Лежа в своем углу, Сашок напряженно прислушивался. Не исключено, что японец воспользуется темнотой и попытается скрыться, чтобы присоединиться к своим. Ясуда всегда казался ему подозрительным. Теперь Сашок был почти уверен, что японец задумал неладное. Поэтому спать нельзя. К тому же сегодня душно, просто дышать, нечем. Как тогда, в запасном полку перед отправкой. Их набилось в казарму человек двести, если не больше. Лежали вповалку. Прямо на полу.

Каждый день на запад уходили эшелоны. Но отправку их партии почему-то задерживали. Они уже неделю жили в казарме, почти не выходя из нее. На улице шел снег, мокрый и липкий, как раскисшее мороженое. Дул сырой ветер. Сашок каждый день после завтрака уныло брел к воротам. Он часами простаивал здесь и ждал. Смешно, конечно: другие ждут жен, невест, девчонок, а он… маму. Стыдно даже кому-нибудь признаться. Но что поделаешь, если это так? Не было и нет на свете человека для него дороже, чем мама.

Накануне того дня выдали сухой паек.

«Шабаш, — сказал старшина. — На этом моя миссия заканчивается. Теперь вы переходите под другое начало…»

Ночью их подняли по тревоге. Прозвучали отрывистые команды. Распахнулись ворота. Колонна нестройно двинулась вперед. У ворот толпились родственники и друзья новобранцев. И откуда они только разузнали об отправке? Сашок опустил голову. Его никто не провожает. Неужели мама в ночной смене? Но ради такого случая разве ее не отпустили бы?

И вдруг он увидел маму. Она стояла в толпе провожающих и, кажется, даже не плакала, а просто смотрела на него. Он боялся увидеть ее слезы. Тогда будет еще хуже…

Их погрузили в вагоны. Застучали колеса на стыках рельсов. Навстречу поезду из сумрачного рассвета побежали телеграфные столбы. Эшелон уходил на восток…
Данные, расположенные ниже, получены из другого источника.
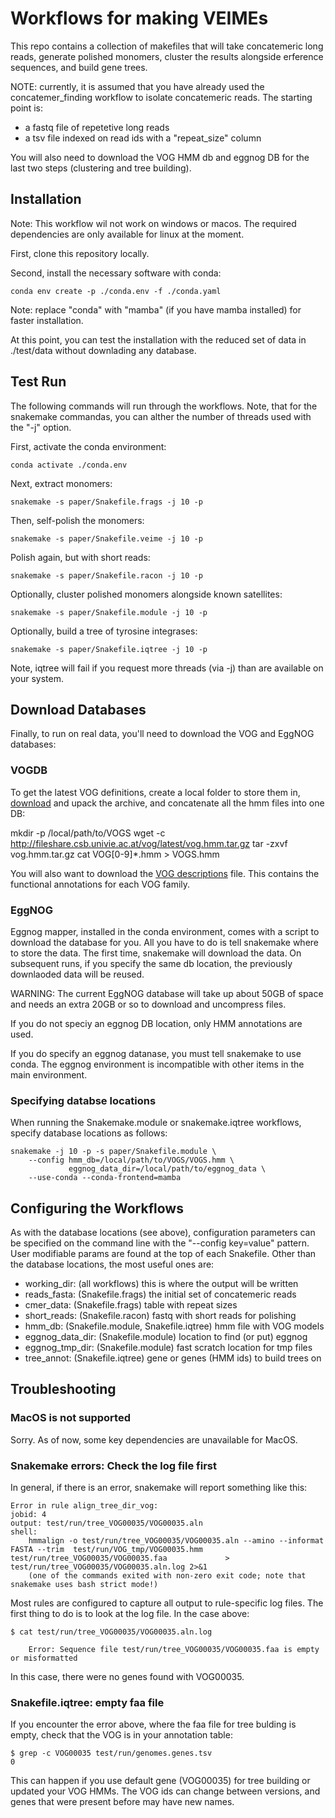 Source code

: 
# Workflows for making VEIMEs

This repo contains a collection of makefiles that will take concatemeric long
reads, generate polished monomers, cluster the results alongside erference
sequences, and build gene trees.

NOTE: currently, it is assumed that you have already used the
concatemer_finding workflow to isolate concatemeric reads. The starting point
is:

 * a fastq file of repetetive long reads
 * a tsv file indexed on read ids with a "repeat_size" column

You will also need to download the VOG HMM db and eggnog DB for the last two
steps (clustering and tree building).

## Installation

Note: This workflow wil not work on windows or macos. The required dependencies are only available for linux at the moment.

First, clone this repository locally.

Second, install the necessary software with conda:

    conda env create -p ./conda.env -f ./conda.yaml

Note: replace "conda" with "mamba" (if you have mamba installed) for faster installation.

At this point, you can test the installation with the reduced set of data in ./test/data
without downlading any database.

## Test Run
The following commands will run through the workflows. Note, that for the
snakemake commandas, you can alther the number of threads used with the "-j"
option.

First, activate the conda environment:

    conda activate ./conda.env

Next, extract monomers:

    snakemake -s paper/Snakefile.frags -j 10 -p

Then, self-polish the monomers:

    snakemake -s paper/Snakefile.veime -j 10 -p

Polish again, but with short reads:

    snakemake -s paper/Snakefile.racon -j 10 -p

Optionally, cluster polished monomers alongside known satellites:

    snakemake -s paper/Snakefile.module -j 10 -p

Optionally, build a tree of tyrosine integrases:

    snakemake -s paper/Snakefile.iqtree -j 10 -p

Note, iqtree will fail if you request more threads (via -j) than are available on your
system.

## Download Databases

Finally, to run on real data, you'll need to download the VOG and EggNOG
databases:

### VOGDB
  
To get the latest VOG definitions, create a local folder to store them in,
[download](https://vogdb.org/download) and upack the archive, and concatenate all the hmm files into one DB:

   mkdir -p /local/path/to/VOGS
   wget -c http://fileshare.csb.univie.ac.at/vog/latest/vog.hmm.tar.gz
   tar -zxvf vog.hmm.tar.gz
   cat VOG[0-9]*.hmm > VOGS.hmm

You will also want to download the [VOG
descriptions](http://fileshare.csb.univie.ac.at/vog/latest/vog.annotations.tsv.gz) file. This contains the
functional annotations for each VOG family.

### EggNOG

Eggnog mapper, installed in the conda environment, comes with a script to
download the database for you. All you have to do is tell snakemake where to
store the data. The first time, snakemake will download the data. On subsequent
runs, if you specify the same db location, the previously downlaoded data will
be reused.

WARNING: The current EggNOG database will take up about 50GB of space and needs
an extra 20GB or so to download and uncompress files. 

If you do not speciy an eggnog DB location, only HMM annotations are used.

If you do specify an eggnog datanase, you must tell snakemake to use conda. The 
eggnog environment is incompatible with other items in the main environment.

### Specifying databse locations

When running the Snakemake.module or snakemake.iqtree workflows, specify
database locations as follows:

    snakemake -j 10 -p -s paper/Snakefile.module \
        --config hmm_db=/local/path/to/VOGS/VOGS.hmm \
                 eggnog_data_dir=/local/path/to/eggnog_data \
        --use-conda --conda-frontend=mamba

## Configuring the Workflows
As with the database locations (see above), configuration parameters can be
specified on the command line with the "--config key=value" pattern. User
modifiable params are found at the top of each Snakefile. Other than the
database locations, the most useful ones are:

 * working_dir: (all workflows) this is where the output will be written
 * reads_fasta: (Snakefile.frags) the initial set of concatemeric reads
 * cmer_data: (Snakefile.frags) table with repeat sizes
 * short_reads: (Snakefile.racon) fastq with short reads for polishing
 * hmm_db: (Snakefile.module, Snakefile.iqtree) hmm file with VOG models
 * eggnog_data_dir: (Snakefile.module) location to find (or put) eggnog
 * eggnog_tmp_dir: (Snakefile.module) fast scratch location for tmp files
 * tree_annot: (Snakefile.iqtree) gene or genes (HMM ids) to build trees on

## Troubleshooting

### MacOS is not supported

Sorry. As of now, some key dependencies are unavailable for MacOS. 

### Snakemake errors: Check the log file first

In general, if there is an error, snakemake will report something like this:

    Error in rule align_tree_dir_vog:
    jobid: 4
    output: test/run/tree_VOG00035/VOG00035.aln
    shell:
        hmmalign -o test/run/tree_VOG00035/VOG00035.aln --amino --informat FASTA --trim  test/run/VOG_tmp/VOG00035.hmm test/run/tree_VOG00035/VOG00035.faa             > test/run/tree_VOG00035/VOG00035.aln.log 2>&1
        (one of the commands exited with non-zero exit code; note that snakemake uses bash strict mode!)

Most rules are configured to capture all output to rule-specific log files. The first thing to do is to look at the log file. In the case above:

    $ cat test/run/tree_VOG00035/VOG00035.aln.log
    
    	Error: Sequence file test/run/tree_VOG00035/VOG00035.faa is empty or misformatted

In this case, there were no genes found with VOG00035. 

### Snakefile.iqtree: empty faa file
If you encounter the error above, where the faa file for tree bulding is empty, check that the VOG is in your annotation table:

    $ grep -c VOG00035 test/run/genomes.genes.tsv
    0

This can happen if you use default gene (VOG00035) for tree building or updated your VOG HMMs. The VOG ids can change between versions, and genes that were present before may have new names.

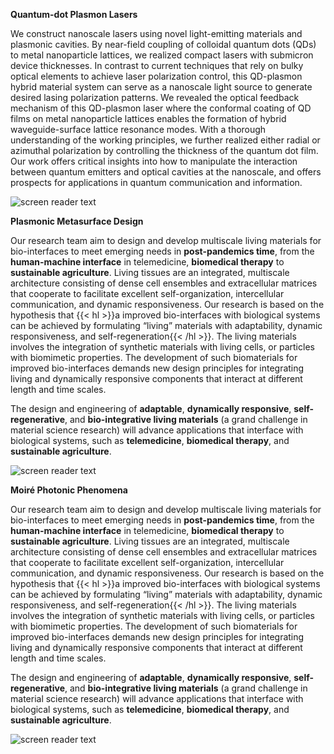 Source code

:**Quantum-dot Plasmon Lasers**

We construct nanoscale lasers using novel light-emitting materials and plasmonic cavities. By near-field coupling of colloidal quantum dots (QDs) to metal nanoparticle lattices, we realized compact lasers with submicron device thicknesses. In contrast to current techniques that rely on bulky optical elements to achieve laser polarization control, this QD-plasmon hybrid material system can serve as a nanoscale light source to generate desired lasing polarization patterns. We revealed the optical feedback mechanism of this QD-plasmon laser where the conformal coating of QD films on metal nanoparticle lattices enables the formation of hybrid waveguide-surface lattice resonance modes. With a thorough understanding of the working principles, we further realized either radial or azimuthal polarization by controlling the thickness of the quantum dot film. Our work offers critical insights into how to manipulate the interaction between quantum emitters and optical cavities at the nanoscale, and offers prospects for applications in quantum communication and information.
 

![screen reader text](QD-laser-ACSNAno.jpg "Quantum dot plasmon lasers with controlled polarization patterns")

**Plasmonic Metasurface Design**

  Our research team aim to design and develop multiscale living materials for bio-interfaces to meet emerging needs in **post-pandemics time**, from the **human-machine interface** in telemedicine, **biomedical therapy** to **sustainable agriculture**.   Living tissues are an integrated, multiscale architecture consisting of dense cell ensembles and extracellular matrices that cooperate to facilitate excellent self-organization, intercellular communication, and dynamic responsiveness.   Our research is based on the hypothesis that {{< hl >}}a improved bio-interfaces with biological systems can be achieved by formulating “living” materials with adaptability, dynamic responsiveness, and self-regeneration{{< /hl >}}. The living materials involves the integration of synthetic materials with living cells, or particles with biomimetic properties.  The development of such biomaterials for improved bio-interfaces demands new design principles for integrating living and dynamically responsive components that interact at different length and time scales. 

  The design and engineering of **adaptable**, **dynamically responsive**, **self-regenerative**, and **bio-integrative living materials** (a grand challenge in material science research) will advance applications that interface with biological systems, such as **telemedicine**, **biomedical therapy**, and **sustainable agriculture**.

  ![screen reader text](Moire.jpg "Soft matter engineering and living materials design for **human-machine interface**, **biomedical therapy** and **sustainable agriculture**")

**Moiré Photonic Phenomena**

  Our research team aim to design and develop multiscale living materials for bio-interfaces to meet emerging needs in **post-pandemics time**, from the **human-machine interface** in telemedicine, **biomedical therapy** to **sustainable agriculture**.   Living tissues are an integrated, multiscale architecture consisting of dense cell ensembles and extracellular matrices that cooperate to facilitate excellent self-organization, intercellular communication, and dynamic responsiveness.   Our research is based on the hypothesis that {{< hl >}}a improved bio-interfaces with biological systems can be achieved by formulating “living” materials with adaptability, dynamic responsiveness, and self-regeneration{{< /hl >}}. The living materials involves the integration of synthetic materials with living cells, or particles with biomimetic properties.  The development of such biomaterials for improved bio-interfaces demands new design principles for integrating living and dynamically responsive components that interact at different length and time scales. 

  The design and engineering of **adaptable**, **dynamically responsive**, **self-regenerative**, and **bio-integrative living materials** (a grand challenge in material science research) will advance applications that interface with biological systems, such as **telemedicine**, **biomedical therapy**, and **sustainable agriculture**.

  ![screen reader text](Moire.jpg "Soft matter engineering and living materials design for **human-machine interface**, **biomedical therapy** and **sustainable agriculture**")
Сашок проснулся, как от толчка. Торопливо приподнялся и посмотрел в угол. Уже рассветало. Ясуды на месте не было.

Глава восьмая

Глаза Ясуды быстро привыкли к темноте. Теперь он шел, не спотыкаясь и не сворачивая. Ясуда был уверен, что Хасимото скрылся неподалеку, наверное, в той пещере, которую они когда-то нашли на занятиях по тактике у подножия вулкана. Бамбук расступился перед ним, слегка потрескивая под тяжелыми гета[6].

Спать совсем не хотелось. Киити Ясуда привык вставать затемно. Рыбаки выходили в море еще ночью, чтобы на рассвете сделать первый замет. Ранним утром хорошо идет рыба. Недаром у них в поселке говорили: рыбак не поспит — улов будет. А братья Ясуда считались в Раусу удачливыми рыбаками. Они почти никогда не возвращались без улова. Их «Сидзи-Мару» была отличной шхуной. В начале войны за нее предлагали большие деньги. Яда и Тацу уговаривали Киити продать судно. Все равно им скоро идти на войну — защищать бога-императора и великую Японию. Но он не согласился. Что за рыбак без шхуны! А слово старшего брата было законом.